Rick Bertrand hopes to turn conservative firebrand Steve King, who backed ethanol skeptic Ted Cruz in the Iowa presidential caucuses, into the first Republican incumbent to lose a House primary race this year. If Bertrand scores in the Iowa primary today, it will be an upset if only because incumbents have won renomination 98 percent of the time since 1946.
King, now in his seventh term and a self-described “full-spectrum constitutional conservative,” raised more campaign funds than Bertrand and is endorsed by most of the state’s top elected officials—usually the hallmarks of a winning campaign.
Bertrand, a state senator, says King is ineffective and makes splashy statements on national policy at the expense of his home, an agriculture-dominated district in the northwestern quadrant of Iowa. As an example, he says King has the longest tenure on the House Agriculture Committee but never became chairman because of feuds with party leaders.

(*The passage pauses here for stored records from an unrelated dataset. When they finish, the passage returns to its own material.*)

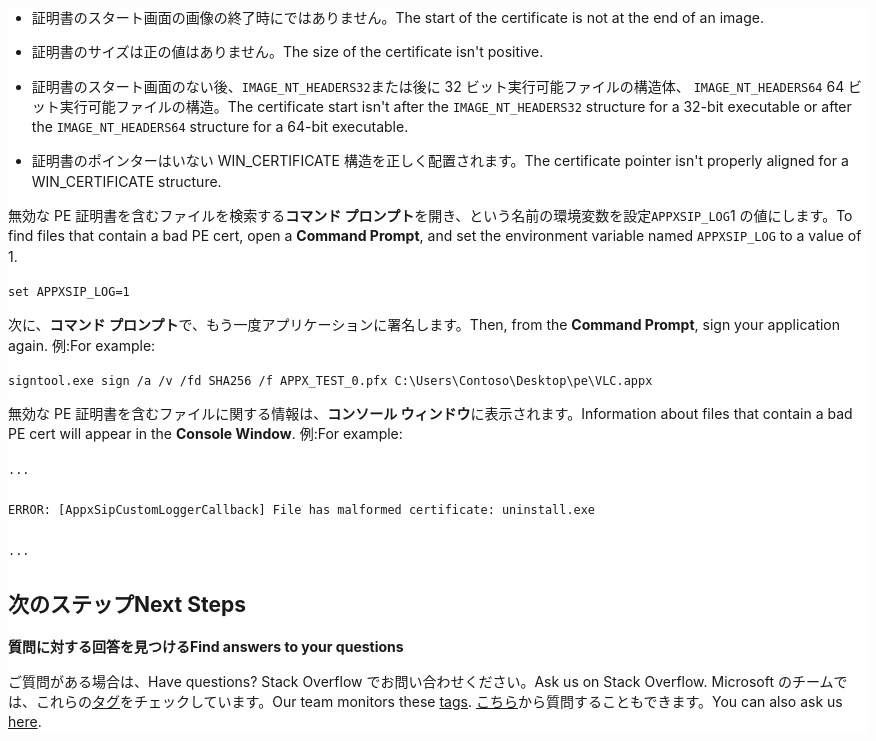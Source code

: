 * <span data-ttu-id="2e50a-178">証明書のスタート画面の画像の終了時にではありません。</span><span class="sxs-lookup"><span data-stu-id="2e50a-178">The start of the certificate is not at the end of an image.</span></span>  

* <span data-ttu-id="2e50a-179">証明書のサイズは正の値はありません。</span><span class="sxs-lookup"><span data-stu-id="2e50a-179">The size of the certificate isn't positive.</span></span>

* <span data-ttu-id="2e50a-180">証明書のスタート画面のない後、`IMAGE_NT_HEADERS32`または後に 32 ビット実行可能ファイルの構造体、 `IMAGE_NT_HEADERS64` 64 ビット実行可能ファイルの構造。</span><span class="sxs-lookup"><span data-stu-id="2e50a-180">The certificate start isn't after the `IMAGE_NT_HEADERS32` structure for a 32-bit executable or after the `IMAGE_NT_HEADERS64` structure for a 64-bit executable.</span></span>

* <span data-ttu-id="2e50a-181">証明書のポインターはいない WIN_CERTIFICATE 構造を正しく配置されます。</span><span class="sxs-lookup"><span data-stu-id="2e50a-181">The certificate pointer isn't properly aligned for a WIN_CERTIFICATE structure.</span></span>

<span data-ttu-id="2e50a-182">無効な PE 証明書を含むファイルを検索する**コマンド プロンプト**を開き、という名前の環境変数を設定`APPXSIP_LOG`1 の値にします。</span><span class="sxs-lookup"><span data-stu-id="2e50a-182">To find files that contain a bad PE cert, open a **Command Prompt**, and set the environment variable named `APPXSIP_LOG` to a value of 1.</span></span>

```
set APPXSIP_LOG=1
```

<span data-ttu-id="2e50a-183">次に、**コマンド プロンプト**で、もう一度アプリケーションに署名します。</span><span class="sxs-lookup"><span data-stu-id="2e50a-183">Then, from the **Command Prompt**, sign your application again.</span></span> <span data-ttu-id="2e50a-184">例:</span><span class="sxs-lookup"><span data-stu-id="2e50a-184">For example:</span></span>

```
signtool.exe sign /a /v /fd SHA256 /f APPX_TEST_0.pfx C:\Users\Contoso\Desktop\pe\VLC.appx
```

<span data-ttu-id="2e50a-185">無効な PE 証明書を含むファイルに関する情報は、**コンソール ウィンドウ**に表示されます。</span><span class="sxs-lookup"><span data-stu-id="2e50a-185">Information about files that contain a bad PE cert will appear in the **Console Window**.</span></span> <span data-ttu-id="2e50a-186">例:</span><span class="sxs-lookup"><span data-stu-id="2e50a-186">For example:</span></span>

```
...

ERROR: [AppxSipCustomLoggerCallback] File has malformed certificate: uninstall.exe

...   
```
## <a name="next-steps"></a><span data-ttu-id="2e50a-187">次のステップ</span><span class="sxs-lookup"><span data-stu-id="2e50a-187">Next Steps</span></span>

**<span data-ttu-id="2e50a-188">質問に対する回答を見つける</span><span class="sxs-lookup"><span data-stu-id="2e50a-188">Find answers to your questions</span></span>**

<span data-ttu-id="2e50a-189">ご質問がある場合は、</span><span class="sxs-lookup"><span data-stu-id="2e50a-189">Have questions?</span></span> <span data-ttu-id="2e50a-190">Stack Overflow でお問い合わせください。</span><span class="sxs-lookup"><span data-stu-id="2e50a-190">Ask us on Stack Overflow.</span></span> <span data-ttu-id="2e50a-191">Microsoft のチームでは、これらの[タグ](http://stackoverflow.com/questions/tagged/project-centennial+or+desktop-bridge)をチェックしています。</span><span class="sxs-lookup"><span data-stu-id="2e50a-191">Our team monitors these [tags](http://stackoverflow.com/questions/tagged/project-centennial+or+desktop-bridge).</span></span> <span data-ttu-id="2e50a-192">[こちら](https://social.msdn.microsoft.com/Forums/en-US/home?filter=alltypes&sort=relevancedesc&searchTerm=%5BDesktop%20Converter%5D)から質問することもできます。</span><span class="sxs-lookup"><span data-stu-id="2e50a-192">You can also ask us [here](https://social.msdn.microsoft.com/Forums/en-US/home?filter=alltypes&sort=relevancedesc&searchTerm=%5BDesktop%20Converter%5D).</span></span>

Cruz won the Iowa caucuses despite calling for a five-year phase-out of the federal mandate to use ethanol and other biofuels. Corn ethanol provides the bulk of U.S. ethanol and Iowa is No. 1 in corn and ethanol production. Iowa Gov. Terry Branstad urged Iowans to vote for ethanol backers in the caucuses. The governor has not endorsed King in the primary, but both U.S. senators have. Cruz named King as a national co-chair of his unsuccessful campaign for the GOP presidential nomination. King said he would vote against ethanol cuts.
On the Agriculture Committee roster, King ranks behind the current chairman, Michael Conaway of Texas, and two former chairmen. He also doesn’t chair a subcommittee on any of the three committees on which he sits, Agriculture, Judiciary and Small Business.
Iowa State University professor Steffen Schmidt told the Sioux City Journal that to prevail, Bertrand should have done more to raise doubts among voters about King.
Whoever wins, the district is counted as safely Republican. The Democratic nominee will be Kim Weaver, the party chair in O’Brien County.
To date, Democrat Chaka Fattah, of Pennsylvania, is the only incumbent to lose a party primary this year. The Washington Post has put the spotlight on Rep. Renee Ellmers of North Carolina as the Republican facing the longest odds in a primary election. Thanks to redistricting, Ellmers is running against another incumbent, George Holding, in a three-way race with a plurality, not a majority, needed to win. “Holding appears to be the favorite in the race,” says Ballotpedia.
Also today, Iowans will choose the Democratic nominee to run against six-term Sen. Charles Grassley, a Republican and chairman of the Senate Judiciary Committee. Former lieutenant governor Patty Judge led the field of four in a Des Moines Register poll.